Half an hour later, I looked over my shoulder and saw that Paul had set his rod down again, only this time he was hopping through the tall grass along the bank.
"What are you doing now?" I asked.
"Catching toads," he explained.
"Are you tired of fishing?"
"No, I like fishing, but I like toading too," he said.
And it dawned on me that all of us anglers might do ourselves a favor by spending a little less time casting, and a little more time turning over rocks, checking out bugs, picking up crayfish or even chasing a toad or two now and then. Now that's getting in tune with the river. And it's especially important to let young anglers be themselves and explore the whole scene.
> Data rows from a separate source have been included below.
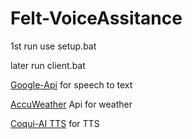 # Felt-VoiceAssitance

1st run use setup.bat

later run client.bat


[Google-Api](https://cloud.google.com/speech-to-text) for speech to text

[AccuWeather](https://www.accuweather.com/) Api for weather

[Coqui-AI TTS](https://github.com/coqui-ai/TTS) for TTS
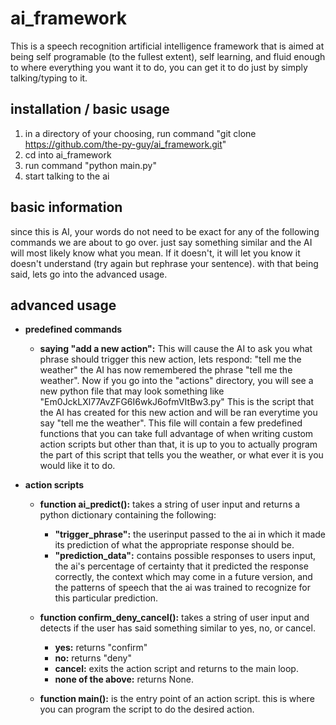 # ai_framework
This is a speech recognition artificial intelligence framework that is aimed at being self programable (to the fullest extent), self learning, and fluid enough to where everything you want it to do, you can get it to do just by simply talking/typing to it.

## installation / basic usage

1. in a directory of your choosing, run command "git clone https://github.com/the-py-guy/ai_framework.git"
2. cd into ai_framework
3. run command "python main.py"
4. start talking to the ai

## basic information

since this is AI, your words do not need to be exact for any of the following commands we are about to go over. just say something similar and the AI will most likely know what you mean. If it doesn't, it will let you know it doesn't understand (try again but rephrase your sentence). with that being said, lets go into the advanced usage.

## advanced usage

* **predefined commands**
  - **saying "add a new action":** This will cause the AI to ask you what phrase should trigger this new action, lets respond: "tell me the weather" the AI has now remembered the phrase "tell me the weather". Now if you go into the "actions" directory, you will see a new python file that may look something like "Em0JckLXl77AvZFG6I6wkJ6ofmVItBw3.py" This is the script that the AI has created for this new action and will be ran everytime you say "tell me the weather". This file will contain a few predefined functions that you can take full advantage of when writing custom action scripts but other than that, it is up to you to actually program the part of this script that tells you the weather, or what ever it is you would like it to do.

* **action scripts**
  - **function ai_predict():** takes a string of user input and returns a python dictionary containing the following:
    * **"trigger_phrase":** the userinput passed to the ai in which it made its prediction of what the appropriate response should be.
    * **"prediction_data":** contains possible responses to users input, the ai's percentage of certainty that it predicted the response correctly, the context which may come in a future version, and the patterns of speech that the ai was trained to recognize for this particular prediction.

  - **function confirm_deny_cancel():** takes a string of user input and detects if the user has said something similar to yes, no, or cancel.
    * **yes:** returns "confirm"
    * **no:** returns "deny"
    * **cancel:** exits the action script and returns to the main loop.
    * **none of the above:** returns None.

  - **function main():** is the entry point of an action script. this is where you can program the script to do the desired action.
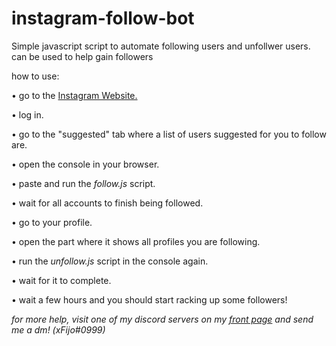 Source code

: # instagram-follow-bot
Simple javascript script to automate following users and unfollwer users. can be used to help gain followers


how to use:

• go to the [Instagram Website.](https://instagram.com/)

• log in.

• go to the "suggested" tab where a list of users suggested for you to follow are.

• open the console in your browser.

• paste and run the *follow.js* script.

• wait for all accounts to finish being followed.

• go to your profile.

• open the part where it shows all profiles you are following.

• run the *unfollow.js* script in the console again.

• wait for it to complete.

• wait a few hours and you should start racking up some followers!


*for more help, visit one of my discord servers on my [front page](https://github.com/xFijo) and send me a dm! (xFijo#0999)*

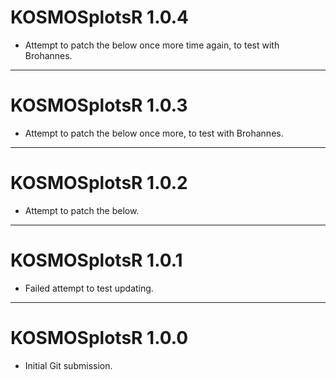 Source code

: # KOSMOSplotsR 1.0.4

* Attempt to patch the below once more time again, to test with Brohannes.


---


# KOSMOSplotsR 1.0.3

* Attempt to patch the below once more, to test with Brohannes.


---


# KOSMOSplotsR 1.0.2

* Attempt to patch the below.


---


# KOSMOSplotsR 1.0.1

* Failed attempt to test updating.


---


# KOSMOSplotsR 1.0.0

* Initial Git submission.
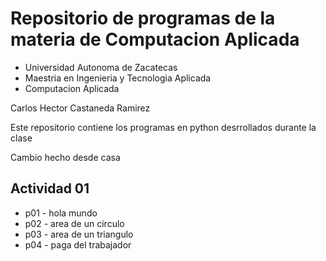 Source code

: # Repositorio de programas de la materia de Computacion Aplicada

- Universidad Autonoma de Zacatecas
- Maestria en Ingenieria y Tecnologia Aplicada
- Computacion Aplicada

Carlos Hector Castaneda Ramirez

Este repositorio contiene los programas en python desrrollados durante la clase

Cambio hecho desde casa 

## Actividad 01
- p01 - hola mundo
- p02 - area de un circulo
- p03 - area de un triangulo
- p04 - paga del trabajador
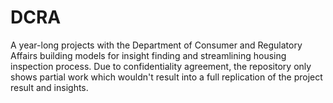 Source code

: # DCRA
A year-long projects with the Department of Consumer and Regulatory Affairs building models for insight finding and streamlining housing inspection process. 
Due to confidentiality agreement, the repository only shows partial work which wouldn't result into a full replication of the project result and insights.
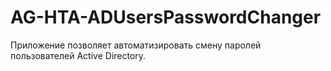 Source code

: AG-HTA-ADUsersPasswordChanger
=====
Приложение позволяет автоматизировать смену паролей пользователей Active Directory.
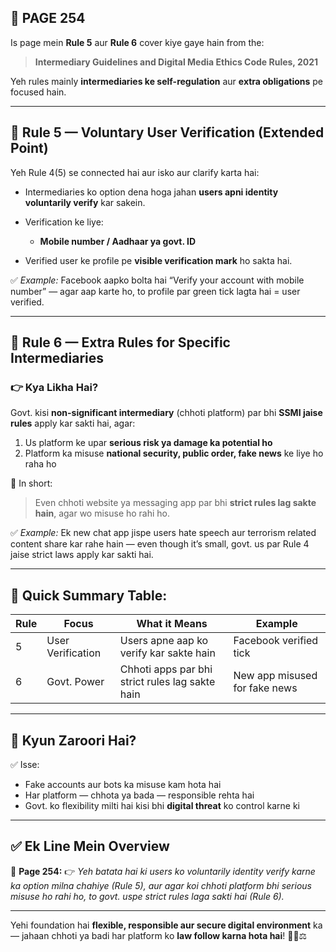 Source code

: ## 📄 **PAGE 254**

Is page mein **Rule 5** aur **Rule 6** cover kiye gaye hain from the:

> **Intermediary Guidelines and Digital Media Ethics Code Rules, 2021**

Yeh rules mainly **intermediaries ke self-regulation** aur **extra obligations** pe focused hain.

---

## 🔹 **Rule 5 — Voluntary User Verification (Extended Point)**

Yeh Rule 4(5) se connected hai aur isko aur clarify karta hai:

* Intermediaries ko option dena hoga jahan **users apni identity voluntarily verify** kar sakein.
* Verification ke liye:

  * **Mobile number / Aadhaar ya govt. ID**
* Verified user ke profile pe **visible verification mark** ho sakta hai.

✅ *Example:*
Facebook aapko bolta hai “Verify your account with mobile number” — agar aap karte ho, to profile par green tick lagta hai = user verified.

---

## 🔹 **Rule 6 — Extra Rules for Specific Intermediaries**

### 👉 Kya Likha Hai?

Govt. kisi **non-significant intermediary** (chhoti platform) par bhi **SSMI jaise rules** apply kar sakti hai, agar:

1. Us platform ke upar **serious risk ya damage ka potential ho**
2. Platform ka misuse **national security, public order, fake news** ke liye ho raha ho

📌 In short:

> Even chhoti website ya messaging app par bhi **strict rules lag sakte hain**, agar wo misuse ho rahi ho.

✅ *Example:*
Ek new chat app jispe users hate speech aur terrorism related content share kar rahe hain — even though it’s small, govt. us par Rule 4 jaise strict laws apply kar sakti hai.

---

## 🧩 **Quick Summary Table:**

| Rule | Focus             | What it Means                                   | Example                       |
| ---- | ----------------- | ----------------------------------------------- | ----------------------------- |
| 5    | User Verification | Users apne aap ko verify kar sakte hain         | Facebook verified tick        |
| 6    | Govt. Power       | Chhoti apps par bhi strict rules lag sakte hain | New app misused for fake news |

---

## 🔹 **Kyun Zaroori Hai?**

✅ Isse:

* Fake accounts aur bots ka misuse kam hota hai
* Har platform — chhota ya bada — responsible rehta hai
* Govt. ko flexibility milti hai kisi bhi **digital threat** ko control karne ki

---

## ✅ **Ek Line Mein Overview**

📌 **Page 254:**
👉 *Yeh batata hai ki users ko voluntarily identity verify karne ka option milna chahiye (Rule 5), aur agar koi chhoti platform bhi serious misuse ho rahi ho, to govt. uspe strict rules laga sakti hai (Rule 6).*

---

Yehi foundation hai **flexible, responsible aur secure digital environment** ka — jahaan chhoti ya badi har platform ko **law follow karna hota hai**! 🔐📲⚖️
Sure, there are thrills to be had in the hooking and landing of fish. But I'd suggest that the more dirt Paul gets under his fingernails clawing along the banks, the better angler he's going to be in the long run. That day turned out to be one of our best "fishing" days of the summer, though we didn't land a darn thing.
Next time you take a young one fishing with you, remember to let their attention spans and interests wander wherever they may.
But a word of warning: You might want to check the pockets of your sidekick's fishing vest and account for the empty mayonnaise jars from the kitchen. Otherwise, you might have a toad bound across the table and onto the Parcheesi board after dinner that night.